## [Work instruction]
The response should be an exact transcription of the data below, free of images.
+ + + +
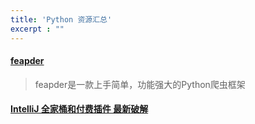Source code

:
 ```yaml
---
title: 'Python 资源汇总'
excerpt : ""
---
```

#### [feapder](https://developer.android.google.cn/kotlin)

> feapder是一款上手简单，功能强大的Python爬虫框架

#### [IntelliJ 全家桶和付费插件 最新破解](https://github.com/wapchief/idea_activate)
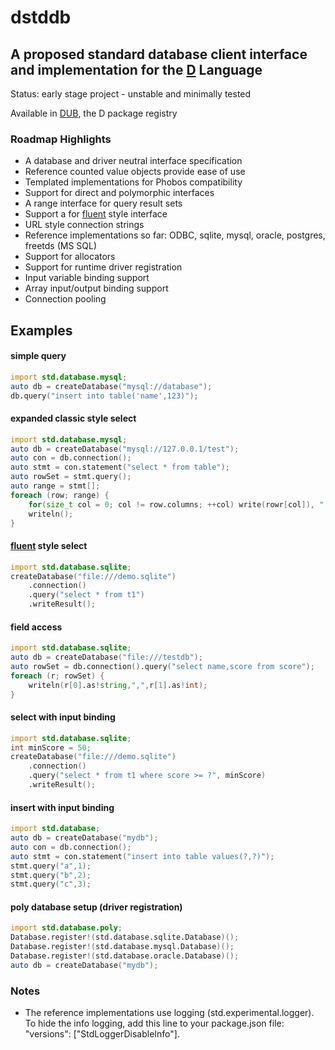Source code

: # dstddb
## A proposed standard database client interface and implementation for the [D](http://dlang.org) Language

Status: early stage project - unstable and minimally tested

Available in [DUB](https://code.dlang.org/packages/dstddb), the D package registry

### Roadmap Highlights
- A database and driver neutral interface specification
- Reference counted value objects provide ease of use
- Templated implementations for Phobos compatibility 
- Support for direct and polymorphic interfaces
- A range interface for query result sets
- Support a for [fluent](http://en.wikipedia.org/wiki/Fluent_interface) style interface
- URL style connection strings
- Reference implementations so far: ODBC, sqlite, mysql, oracle, postgres, freetds (MS SQL)
- Support for allocators
- Support for runtime driver registration
- Input variable binding support
- Array input/output binding support
- Connection pooling

## Examples

#### simple query
```D
import std.database.mysql;
auto db = createDatabase("mysql://database");
db.query("insert into table('name',123)");
```

#### expanded classic style select
```D
import std.database.mysql;
auto db = createDatabase("mysql://127.0.0.1/test");
auto con = db.connection();
auto stmt = con.statement("select * from table");
auto rowSet = stmt.query();
auto range = stmt[];
foreach (row; range) {
    for(size_t col = 0; col != row.columns; ++col) write(rowr[col]), " ");
    writeln();
}

```
#### [fluent](http://en.wikipedia.org/wiki/Fluent_interface) style select
```D
import std.database.sqlite;
createDatabase("file:///demo.sqlite")
    .connection()
    .query("select * from t1")
    .writeResult();
```

#### field access
```D
import std.database.sqlite;
auto db = createDatabase("file:///testdb");
auto rowSet = db.connection().query("select name,score from score");
foreach (r; rowSet) {
    writeln(r[0].as!string,",",r[1].as!int);
}
```

#### select with input binding
```D
import std.database.sqlite;
int minScore = 50;
createDatabase("file:///demo.sqlite")
    .connection()
    .query("select * from t1 where score >= ?", minScore)
    .writeResult();
```

#### insert with input binding
```D
import std.database;
auto db = createDatabase("mydb");
auto con = db.connection();
auto stmt = con.statement("insert into table values(?,?)");
stmt.query("a",1);
stmt.query("b",2);
stmt.query("c",3);
```

#### poly database setup (driver registration)
```D
import std.database.poly;
Database.register!(std.database.sqlite.Database)();
Database.register!(std.database.mysql.Database)();
Database.register!(std.database.oracle.Database)();
auto db = createDatabase("mydb");
```

### Notes

- The reference implementations use logging (std.experimental.logger). To hide the info logging, add this line to your package.json file: "versions": ["StdLoggerDisableInfo"].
+ + + +
## [Task result]
Source code

:
 ```yaml
---
title: 'Python 资源汇总'
excerpt : ""
---
```

#### [feapder](https://developer.android.google.cn/kotlin)

> feapder是一款上手简单，功能强大的Python爬虫框架

#### [IntelliJ 全家桶和付费插件 最新破解](https://github.com/wapchief/idea_activate)
Source code

: # dstddb
## A proposed standard database client interface and implementation for the [D](http://dlang.org) Language

Status: early stage project - unstable and minimally tested

Available in [DUB](https://code.dlang.org/packages/dstddb), the D package registry

### Roadmap Highlights
- A database and driver neutral interface specification
- Reference counted value objects provide ease of use
- Templated implementations for Phobos compatibility 
- Support for direct and polymorphic interfaces
- A range interface for query result sets
- Support a for [fluent](http://en.wikipedia.org/wiki/Fluent_interface) style interface
- URL style connection strings
- Reference implementations so far: ODBC, sqlite, mysql, oracle, postgres, freetds (MS SQL)
- Support for allocators
- Support for runtime driver registration
- Input variable binding support
- Array input/output binding support
- Connection pooling

## Examples

#### simple query
```D
import std.database.mysql;
auto db = createDatabase("mysql://database");
db.query("insert into table('name',123)");
```

#### expanded classic style select
```D
import std.database.mysql;
auto db = createDatabase("mysql://127.0.0.1/test");
auto con = db.connection();
auto stmt = con.statement("select * from table");
auto rowSet = stmt.query();
auto range = stmt[];
foreach (row; range) {
    for(size_t col = 0; col != row.columns; ++col) write(rowr[col]), " ");
    writeln();
}

```
#### [fluent](http://en.wikipedia.org/wiki/Fluent_interface) style select
```D
import std.database.sqlite;
createDatabase("file:///demo.sqlite")
    .connection()
    .query("select * from t1")
    .writeResult();
```

#### field access
```D
import std.database.sqlite;
auto db = createDatabase("file:///testdb");
auto rowSet = db.connection().query("select name,score from score");
foreach (r; rowSet) {
    writeln(r[0].as!string,",",r[1].as!int);
}
```

#### select with input binding
```D
import std.database.sqlite;
int minScore = 50;
createDatabase("file:///demo.sqlite")
    .connection()
    .query("select * from t1 where score >= ?", minScore)
    .writeResult();
```

#### insert with input binding
```D
import std.database;
auto db = createDatabase("mydb");
auto con = db.connection();
auto stmt = con.statement("insert into table values(?,?)");
stmt.query("a",1);
stmt.query("b",2);
stmt.query("c",3);
```

#### poly database setup (driver registration)
```D
import std.database.poly;
Database.register!(std.database.sqlite.Database)();
Database.register!(std.database.mysql.Database)();
Database.register!(std.database.oracle.Database)();
auto db = createDatabase("mydb");
```

### Notes

- The reference implementations use logging (std.experimental.logger). To hide the info logging, add this line to your package.json file: "versions": ["StdLoggerDisableInfo"].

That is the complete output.